Sadly, and after only a few months of great happiness, George Eliot was to die of a kidney ailment, aged sixty-one. Her health had never been good; she suffered from a formidable array of psychosomatic ailments—racking headaches attacked her whenever she wrote—but she was tough too and always a great traveler. Her death came as a shock to the new husband who had looked after her so devotedly, just as the death of her beloved partner Lewes had come as a bewildering shock to her. If any woman ever needed a man it was George Eliot, and she was lucky to have acquired two good men who made it their life’s work to look after her, although Lewes remained mercurial and frivolous to the end, and it may well be, unfaithful on occasion.
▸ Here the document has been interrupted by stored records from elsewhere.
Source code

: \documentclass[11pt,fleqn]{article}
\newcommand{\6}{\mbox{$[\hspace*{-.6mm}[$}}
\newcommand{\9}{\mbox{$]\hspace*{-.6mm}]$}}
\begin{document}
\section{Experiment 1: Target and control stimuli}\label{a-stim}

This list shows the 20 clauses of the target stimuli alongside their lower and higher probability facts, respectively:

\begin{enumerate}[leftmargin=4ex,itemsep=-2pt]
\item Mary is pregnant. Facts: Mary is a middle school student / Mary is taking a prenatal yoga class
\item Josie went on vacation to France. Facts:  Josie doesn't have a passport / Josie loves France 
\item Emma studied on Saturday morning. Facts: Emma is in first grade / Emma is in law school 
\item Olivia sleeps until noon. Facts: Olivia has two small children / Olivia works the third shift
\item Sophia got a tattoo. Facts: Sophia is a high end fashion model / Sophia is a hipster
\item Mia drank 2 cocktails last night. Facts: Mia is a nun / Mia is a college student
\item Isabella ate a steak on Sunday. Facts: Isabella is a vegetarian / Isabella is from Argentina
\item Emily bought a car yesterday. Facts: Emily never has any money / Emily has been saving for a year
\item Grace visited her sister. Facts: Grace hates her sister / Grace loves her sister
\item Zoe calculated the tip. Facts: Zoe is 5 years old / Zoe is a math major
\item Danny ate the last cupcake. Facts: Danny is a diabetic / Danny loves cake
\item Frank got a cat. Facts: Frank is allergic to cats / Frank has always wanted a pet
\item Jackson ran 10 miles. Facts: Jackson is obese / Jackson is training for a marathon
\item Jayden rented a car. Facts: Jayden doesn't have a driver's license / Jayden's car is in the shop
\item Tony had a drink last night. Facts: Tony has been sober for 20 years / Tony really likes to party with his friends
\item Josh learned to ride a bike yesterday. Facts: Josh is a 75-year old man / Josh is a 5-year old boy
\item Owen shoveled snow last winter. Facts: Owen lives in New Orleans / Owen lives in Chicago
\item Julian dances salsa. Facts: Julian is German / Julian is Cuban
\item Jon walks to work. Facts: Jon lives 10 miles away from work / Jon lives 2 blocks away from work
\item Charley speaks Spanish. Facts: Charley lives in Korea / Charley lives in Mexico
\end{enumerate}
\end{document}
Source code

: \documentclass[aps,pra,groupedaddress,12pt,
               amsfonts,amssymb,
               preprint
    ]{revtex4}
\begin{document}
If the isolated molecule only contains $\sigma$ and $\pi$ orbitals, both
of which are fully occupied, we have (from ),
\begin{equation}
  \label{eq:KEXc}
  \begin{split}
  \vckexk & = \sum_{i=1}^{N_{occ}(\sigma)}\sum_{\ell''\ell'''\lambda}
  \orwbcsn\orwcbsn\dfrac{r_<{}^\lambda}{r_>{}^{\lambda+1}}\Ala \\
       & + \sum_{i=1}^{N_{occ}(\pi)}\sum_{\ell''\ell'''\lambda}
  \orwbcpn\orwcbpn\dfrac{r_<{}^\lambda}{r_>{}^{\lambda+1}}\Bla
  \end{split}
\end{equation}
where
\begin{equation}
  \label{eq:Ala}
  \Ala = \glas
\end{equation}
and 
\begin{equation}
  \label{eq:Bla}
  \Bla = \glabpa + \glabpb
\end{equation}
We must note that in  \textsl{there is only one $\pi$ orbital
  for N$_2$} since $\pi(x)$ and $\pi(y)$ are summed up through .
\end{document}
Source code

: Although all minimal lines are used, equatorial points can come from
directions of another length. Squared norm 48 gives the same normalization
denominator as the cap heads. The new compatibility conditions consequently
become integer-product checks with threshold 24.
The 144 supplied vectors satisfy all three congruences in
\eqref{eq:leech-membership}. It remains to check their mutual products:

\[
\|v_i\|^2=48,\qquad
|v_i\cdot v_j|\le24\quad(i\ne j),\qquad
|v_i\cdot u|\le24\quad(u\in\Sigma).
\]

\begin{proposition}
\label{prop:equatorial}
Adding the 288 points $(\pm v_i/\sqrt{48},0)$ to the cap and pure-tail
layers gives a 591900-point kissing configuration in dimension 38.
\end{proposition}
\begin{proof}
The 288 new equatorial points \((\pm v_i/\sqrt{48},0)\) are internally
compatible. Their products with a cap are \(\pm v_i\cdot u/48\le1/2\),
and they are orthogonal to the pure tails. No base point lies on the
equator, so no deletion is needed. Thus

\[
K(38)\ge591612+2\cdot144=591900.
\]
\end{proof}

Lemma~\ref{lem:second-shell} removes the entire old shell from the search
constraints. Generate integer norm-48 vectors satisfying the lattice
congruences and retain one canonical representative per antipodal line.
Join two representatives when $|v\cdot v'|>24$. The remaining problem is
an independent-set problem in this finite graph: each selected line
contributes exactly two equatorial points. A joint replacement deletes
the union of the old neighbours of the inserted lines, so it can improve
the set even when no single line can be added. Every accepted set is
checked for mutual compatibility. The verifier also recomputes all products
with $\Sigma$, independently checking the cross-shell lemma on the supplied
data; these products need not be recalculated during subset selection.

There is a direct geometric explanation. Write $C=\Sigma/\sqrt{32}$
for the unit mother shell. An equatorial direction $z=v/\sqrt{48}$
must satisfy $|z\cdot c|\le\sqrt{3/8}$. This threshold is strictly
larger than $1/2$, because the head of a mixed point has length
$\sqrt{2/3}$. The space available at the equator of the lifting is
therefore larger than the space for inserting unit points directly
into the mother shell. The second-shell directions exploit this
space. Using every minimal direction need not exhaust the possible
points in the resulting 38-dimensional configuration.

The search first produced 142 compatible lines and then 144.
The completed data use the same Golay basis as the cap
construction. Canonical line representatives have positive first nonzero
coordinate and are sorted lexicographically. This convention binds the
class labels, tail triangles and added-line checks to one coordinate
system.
Someone asked Henry James what Cross must have felt when his wife died. After prolonged rumination James replied: “Surprise? Regret? Remorse? Relief.” And Cross never married again. Once was enough for him, and the burden of being Chief Worshipper at the great lady’s shrine was to prove as onerous as were the spousal duties Cross had originally taken on. There was the Life to write, a massive three-volume Victorian affair, epitomizing the pieties and concealments which Lytton Strachey was to deride and excoriate when he himself came to write Eminent Victorians. As Kathryn Hughes well puts it, the Eliot of Cross’s biography is “the Sibyl, the Sage, the earnest talking head who urges the world to try harder.” Prime Minister Gladstone, another great Victorian not remarkable for iconoclasm or salacious curiosity, was nonetheless heard to murmur as he read it, “It is not a Life at all. It is a reticence in three volumes.”

The fate of lawgivers and sibyls, in literature if not in life, is to have no lasting influence. George Eliot’s precepts can be said to have perished with her. She had tried to turn the novel into too blunt an instrument not only of culture and duty but of what Matthew Arnold called “sweetness and light.” She should have heeded what her contemporary Emily Dickinson (of whom of course she had never heard) was to do, and “tell all the truth but tell it slant.” Henry James, the novelist who did indeed learn from her but who was also her most searching and clear-eyed critic, did just that. But as Kathryn Hughes implies in her admirably sensible and workmanlike biography, George Eliot can reveal much to us today precisely because she and her mindset and her philosophy of life seem so far off, so irrevocably in a past which has become and will no doubt remain totally a matter of history. Shakespeare may be “our contemporary,” to say nothing of Pushkin or Proust or the Metaphysical poets, but George Eliot is emphatically not. It is true that many young women even today do not feel that Dorothea Brooke or Gwendolen Harleth are remote from them and read about them with passion. But Eliot herself remains forever the Great Victorian, as well as the last. She lives in a distant and now unrecoverable country of her own.